I am assuming you mean "a well established aquarium with a sponge filter" and not to have the shrimp living inside the sponge filter.

If so, the answer is yes.


----------



## brapbrapboom (Sep 2, 2009)

oh yes, what I mean is being the sponge filter as the base and the only filter in the tank. because there's some other modifications that puts the sponge filter and the filter together.

anyway, thanks darkblade!


----------



## brapbrapboom (Sep 2, 2009)

Lets say ill run this filter on another tank for 3weeks will it be ok to support a new tank instantly or do i need to put ammonia still?


----------



## coldmantis (Apr 5, 2010)

do this run the new sponge filter in the old tank for 3 weeks, after 3 weeks do a big water change and clean the old filter squeeze out the brown stuff in the water you just changed, dump that brown water now into the new tank and transfer the new sponge filter to the new tank.


----------



## brapbrapboom (Sep 2, 2009)

coldmantis said:


> do this run the new sponge filter in the old tank for 3 weeks, after 3 weeks do a big water change and clean the old filter squeeze out the brown stuff in the water you just changed, dump that brown water now into the new tank and transfer the new sponge filter to the new tank.
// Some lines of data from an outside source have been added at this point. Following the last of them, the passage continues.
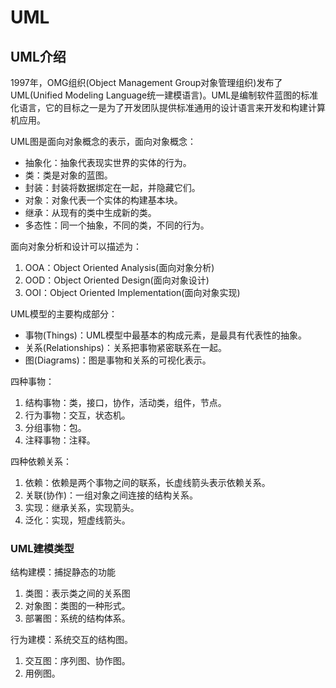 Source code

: # UML



## UML介绍

1997年，OMG组织(Object Management Group对象管理组织)发布了UML(Unified Modeling Language统一建模语言)。UML是编制软件蓝图的标准化语言，它的目标之一是为了开发团队提供标准通用的设计语言来开发和构建计算机应用。

UML图是面向对象概念的表示，面向对象概念：

- 抽象化：抽象代表现实世界的实体的行为。
- 类：类是对象的蓝图。
- 封装：封装将数据绑定在一起，并隐藏它们。
- 对象：对象代表一个实体的构建基本块。
- 继承：从现有的类中生成新的类。
- 多态性：同一个抽象，不同的类，不同的行为。



面向对象分析和设计可以描述为：

1. OOA：Object Oriented Analysis(面向对象分析)
2. OOD：Object Oriented Design(面向对象设计)
3. OOI：Object Oriented Implementation(面向对象实现)



UML模型的主要构成部分：

- 事物(Things)：UML模型中最基本的构成元素，是最具有代表性的抽象。
- 关系(Relationships)：关系把事物紧密联系在一起。
- 图(Diagrams)：图是事物和关系的可视化表示。



四种事物：

1. 结构事物：类，接口，协作，活动类，组件，节点。
2. 行为事物：交互，状态机。
3. 分组事物：包。
4. 注释事物：注释。



四种依赖关系：

1. 依赖：依赖是两个事物之间的联系，长虚线箭头表示依赖关系。
2. 关联(协作)：一组对象之间连接的结构关系。
3. 实现：继承关系，实现箭头。
4. 泛化：实现，短虚线箭头。



### UML建模类型

结构建模：捕捉静态的功能

1. 类图：表示类之间的关系图
2. 对象图：类图的一种形式。
3. 部署图：系统的结构体系。



行为建模：系统交互的结构图。

1. 交互图：序列图、协作图。
2. 用例图。





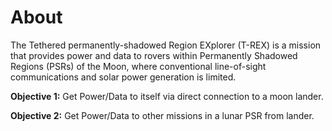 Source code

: # About
The Tethered permanently-shadowed Region EXplorer (T-REX) is a mission that provides power and data to rovers within
Permanently Shadowed Regions (PSRs) of the Moon, where conventional line-of-sight communications and solar power
generation is limited.

**Objective 1:** Get Power/Data to itself via direct connection to a moon lander.

**Objective 2:** Get Power/Data to other missions in a lunar PSR from lander.

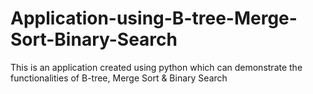 # Application-using-B-tree-Merge-Sort-Binary-Search
This is an application created using python which can demonstrate the functionalities of B-tree, Merge Sort &amp; Binary Search
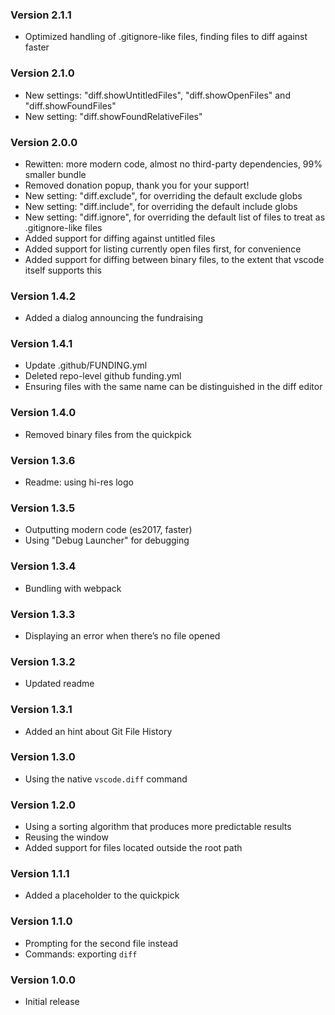 ### Version 2.1.1
- Optimized handling of .gitignore-like files, finding files to diff against faster

### Version 2.1.0
- New settings: "diff.showUntitledFiles", "diff.showOpenFiles" and "diff.showFoundFiles"
- New setting: "diff.showFoundRelativeFiles"

### Version 2.0.0
- Rewitten: more modern code, almost no third-party dependencies, 99% smaller bundle
- Removed donation popup, thank you for your support!
- New setting: "diff.exclude", for overriding the default exclude globs
- New setting: "diff.include", for overriding the default include globs
- New setting: "diff.ignore", for overriding the default list of files to treat as .gitignore-like files
- Added support for diffing against untitled files
- Added support for listing currently open files first, for convenience
- Added support for diffing between binary files, to the extent that vscode itself supports this

### Version 1.4.2
- Added a dialog announcing the fundraising

### Version 1.4.1
- Update .github/FUNDING.yml
- Deleted repo-level github funding.yml
- Ensuring files with the same name can be distinguished in the diff editor

### Version 1.4.0
- Removed binary files from the quickpick

### Version 1.3.6
- Readme: using hi-res logo

### Version 1.3.5
- Outputting modern code (es2017, faster)
- Using "Debug Launcher" for debugging

### Version 1.3.4
- Bundling with webpack

### Version 1.3.3
- Displaying an error when there’s no file opened

### Version 1.3.2
- Updated readme

### Version 1.3.1
- Added an hint about Git File History

### Version 1.3.0
- Using the native `vscode.diff` command

### Version 1.2.0
- Using a sorting algorithm that produces more predictable results
- Reusing the window
- Added support for files located outside the root path

### Version 1.1.1
- Added a placeholder to the quickpick

### Version 1.1.0
- Prompting for the second file instead
- Commands: exporting `diff`

### Version 1.0.0
- Initial release
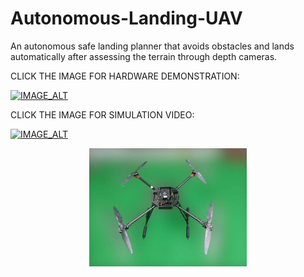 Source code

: # Autonomous-Landing-UAV

An autonomous safe landing planner that avoids obstacles and lands automatically after assessing the terrain through depth cameras.

CLICK THE IMAGE FOR HARDWARE DEMONSTRATION:


[![IMAGE_ALT](https://img.youtube.com/vi/pO-g0E1Fz34/0.jpg)](https://www.youtube.com/watch?v=pO-g0E1Fz34)


CLICK THE IMAGE FOR SIMULATION VIDEO:


[![IMAGE_ALT](https://img.youtube.com/vi/377WQKVdjBY/0.jpg)](https://www.youtube.com/watch?v=377WQKVdjBY)

<p align="center">
  <img src="https://github.com/manoharbhat/Autonomous-Landing-UAV/blob/master/drone.jpg" width=50% height=50%>
</p> 
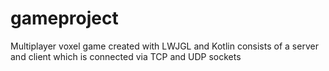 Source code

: # gameproject
Multiplayer voxel game created with LWJGL and Kotlin consists of a server and client which is connected via TCP and UDP sockets
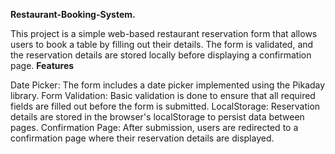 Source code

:  **Restaurant-Booking-System.**
 
This project is a simple web-based restaurant reservation form that allows users to book a table by filling out their details. The form is validated, and the reservation details are stored locally before displaying a confirmation page.
 **Features**
 
Date Picker: The form includes a date picker implemented using the Pikaday library.
Form Validation: Basic validation is done to ensure that all required fields are filled out before the form is submitted.
LocalStorage: Reservation details are stored in the browser's localStorage to persist data between pages.
Confirmation Page: After submission, users are redirected to a confirmation page where their reservation details are displayed.
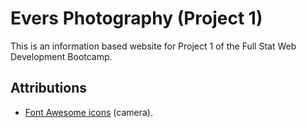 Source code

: # Evers Photography (Project 1)

This is an information based website for Project 1 of the Full Stat Web Development Bootcamp.

## Attributions

- [Font Awesome icons](https://fontawesome.com/license) (camera).
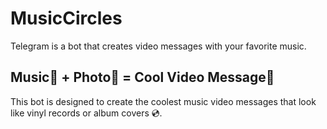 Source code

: # MusicCircles
Telegram is a bot that creates video messages with your favorite music.

## Music🎵 + Photo🌠 = Cool Video Message🤩
This bot is designed to create the coolest music video messages that look like vinyl records or album covers 💿.
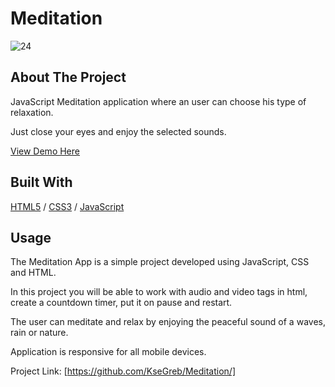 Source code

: # Meditation
![24](https://github.com/KseGreb/Meditation/assets/110953599/b84a02ae-ebe0-43a2-8c31-e594ec72de16)

<!-- ABOUT THE PROJECT -->
## About The Project
<p>JavaScript Meditation application where an user can choose his type of relaxation.</p>
<p>Just close your eyes and enjoy the selected sounds.</p>

  <p>
 <a href="https://lacy-aeolian-smash.glitch.me">View Demo Here</a>
  </p>

## Built With

[HTML5](https://www.w3schools.com/html/) / [CSS3](https://www.w3schools.com/css/) / [JavaScript](https://www.w3schools.com/js/)
 
<!-- USAGE EXAMPLES -->
## Usage

<p>The Meditation App is a simple project developed using JavaScript, CSS and HTML.</p>
<p>In this project you will be able to work with audio and video tags in html, create a countdown timer, put it on pause and restart.</p>
<p>The user can meditate and relax by enjoying the peaceful sound of a waves, rain or nature. </p>
<p>Application is responsive for all mobile devices.</p>


Project Link: [https://github.com/KseGreb/Meditation/]
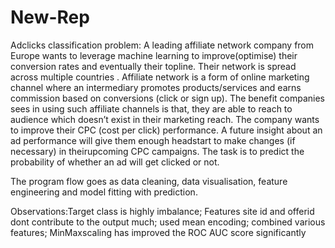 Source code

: # New-Rep
Adclicks classification problem:
A leading affiliate network company from Europe wants to leverage machine learning to improve(optimise) their conversion rates and 
eventually their topline. Their network is spread across multiple countries .
Affiliate network is a form of online marketing channel where an intermediary promotes products/services and earns commission based on conversions (click or sign up). 
The benefit companies sees in using such affiliate channels is that, they are able to reach to audience which doesn’t exist in their marketing reach.
The company wants to improve their CPC (cost per click) performance. A future insight about an ad performance will give them enough 
headstart to make changes (if necessary) in theirupcoming CPC campaigns.
The task is to predict the probability of whether an ad will get clicked or not.

The program flow goes as data cleaning, data visualisation, feature engineering and model fitting with prediction.

Observations:Target class is highly imbalance; Features site id and offerid dont contribute to the output much; used mean encoding;
combined various features; MinMaxscaling has improved the ROC AUC score significantly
Gotya! Just waiting till it arrives XD i bought 2 at wbay for $10 including shipping XD


----------



## coldmantis (Apr 5, 2010)

good, use one on your canister filter and stick the air tubing from your paintball co2 in the sponge filter works wonders as a diffuser.


----------



## brapbrapboom (Sep 2, 2009)

coldmantis said:


> good, use one on your canister filter and stick the air tubing from your paintball co2 in the sponge filter works wonders as a diffuser.


I was considering just this sponge filter alone, i kinda dont have the money to upgrade lol. Anyway ill run it for 3 weeks in the big tank


----------



## coldmantis (Apr 5, 2010)

didn't you tell me you had a canister filter and since you bought 2 sponges filters you can use one of them on your canister filter and one alone.


----------



## brapbrapboom (Sep 2, 2009)

coldmantis said:


> didn't you tell me you had a canister filter and since you bought 2 sponges filters you can use one of them on your canister filter and one alone.


Nope didnt said that, just said there are other modifications put through it, anyway ill see if i can fit it into a HOB filter


----------



## Beijing08 (Jul 19, 2010)

coldmantis said:


> good, use one on your canister filter and stick the air tubing from your paintball co2 in the sponge filter works wonders as a diffuser.


good thinking. The only concern is that CO2 bubbles into the impeller reduces its life.


----------